**Exercise description**
Beginning with the line below that contains "There are four" and ending with the line that contains "The --debug option", copy every line exactly. Copy nothing else.

- Opening Delimiter -

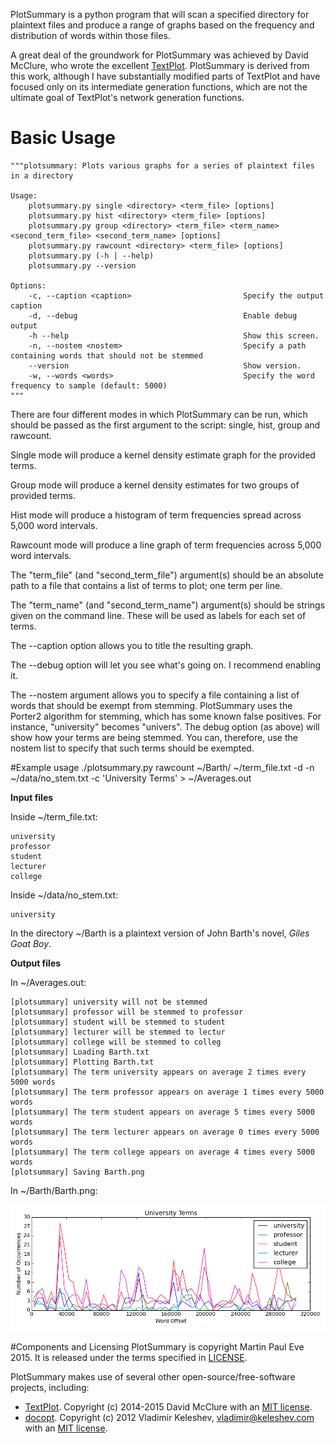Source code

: PlotSummary is a python program that will scan a specified directory for plaintext files and produce a range of graphs based on the frequency and distribution of words within those files.

A great deal of the groundwork for PlotSummary was achieved by David McClure, who wrote the excellent [TextPlot](https://github.com/davidmcclure/textplot). PlotSummary is derived from this work, although I have substantially modified parts of TextPlot and have focused only on its intermediate generation functions, which are not the ultimate goal of TextPlot's network generation functions.

# Basic Usage

    """plotsummary: Plots various graphs for a series of plaintext files in a directory

    Usage:
        plotsummary.py single <directory> <term_file> [options]
        plotsummary.py hist <directory> <term_file> [options]
        plotsummary.py group <directory> <term_file> <term_name> <second_term_file> <second_term_name> [options]
        plotsummary.py rawcount <directory> <term_file> [options]
        plotsummary.py (-h | --help)
        plotsummary.py --version

    Options:
        -c, --caption <caption>                         Specify the output caption
        -d, --debug                                     Enable debug output
        -h --help                                       Show this screen.
        -n, --nostem <nostem>                           Specify a path containing words that should not be stemmed
        --version                                       Show version.
        -w, --words <words>                             Specify the word frequency to sample (default: 5000)
    """

There are four different modes in which PlotSummary can be run, which should be passed as the first argument to the script: single, hist, group and rawcount.

Single mode will produce a kernel density estimate graph for the provided terms.

Group mode will produce a kernel density estimates for two groups of provided terms.

Hist mode will produce a histogram of term frequencies spread across 5,000 word intervals.

Rawcount mode will produce a line graph of term frequencies across 5,000 word intervals.

The "term_file" (and "second_term_file") argument(s) should be an absolute path to a file that contains a list of terms to plot; one term per line.

The "term_name" (and "second_term_name") argument(s) should be strings given on the command line. These will be used as labels for each set of terms.

The --caption option allows you to title the resulting graph.

The --debug option will let you see what's going on. I recommend enabling it.

The --nostem <nostem> argument allows you to specify a file containing a list of words that should be exempt from stemming. PlotSummary uses the Porter2 algorithm for stemming, which has some known false positives. For instance, "university" becomes "univers". The debug option (as above) will show how your terms are being stemmed. You can, therefore, use the nostem list to specify that such terms should be exempted.

#Example usage
./plotsummary.py rawcount ~/Barth/ ~/term_file.txt -d -n ~/data/no_stem.txt -c 'University Terms' > ~/Averages.out

__Input files__


Inside ~/term_file.txt:

    university
    professor
    student
    lecturer
    college

Inside ~/data/no_stem.txt:

    university

In the directory ~/Barth is a plaintext version of John Barth's novel, _Giles Goat Boy_.

__Output files__

In ~/Averages.out:

    [plotsummary] university will not be stemmed
    [plotsummary] professor will be stemmed to professor
    [plotsummary] student will be stemmed to student
    [plotsummary] lecturer will be stemmed to lectur
    [plotsummary] college will be stemmed to colleg
    [plotsummary] Loading Barth.txt
    [plotsummary] Plotting Barth.txt
    [plotsummary] The term university appears on average 2 times every 5000 words
    [plotsummary] The term professor appears on average 1 times every 5000 words
    [plotsummary] The term student appears on average 5 times every 5000 words
    [plotsummary] The term lecturer appears on average 0 times every 5000 words
    [plotsummary] The term college appears on average 4 times every 5000 words
    [plotsummary] Saving Barth.png

In ~/Barth/Barth.png:

![Barth](docs/JohnBarthExample.png?raw=true)

#Components and Licensing
PlotSummary is copyright Martin Paul Eve 2015. It is released under the terms specified in [LICENSE](LICENSE).

PlotSummary makes use of several other open-source/free-software projects, including:

* [TextPlot](https://github.com/davidmcclure/textplot). Copyright (c) 2014-2015 David McClure with an [MIT license](https://github.com/davidmcclure/textplot/blob/master/LICENSE.txt).
* [docopt](https://github.com/docopt). Copyright (c) 2012 Vladimir Keleshev, <vladimir@keleshev.com> with an [MIT license](https://github.com/docopt/docopt/blob/master/LICENSE-MIT).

- Closing Delimiter -

**Response**
There are four different modes in which PlotSummary can be run, which should be passed as the first argument to the script: single, hist, group and rawcount.

Single mode will produce a kernel density estimate graph for the provided terms.

Group mode will produce a kernel density estimates for two groups of provided terms.

Hist mode will produce a histogram of term frequencies spread across 5,000 word intervals.

Rawcount mode will produce a line graph of term frequencies across 5,000 word intervals.

The "term_file" (and "second_term_file") argument(s) should be an absolute path to a file that contains a list of terms to plot; one term per line.

The "term_name" (and "second_term_name") argument(s) should be strings given on the command line. These will be used as labels for each set of terms.

The --caption option allows you to title the resulting graph.

The --debug option will let you see what's going on. I recommend enabling it.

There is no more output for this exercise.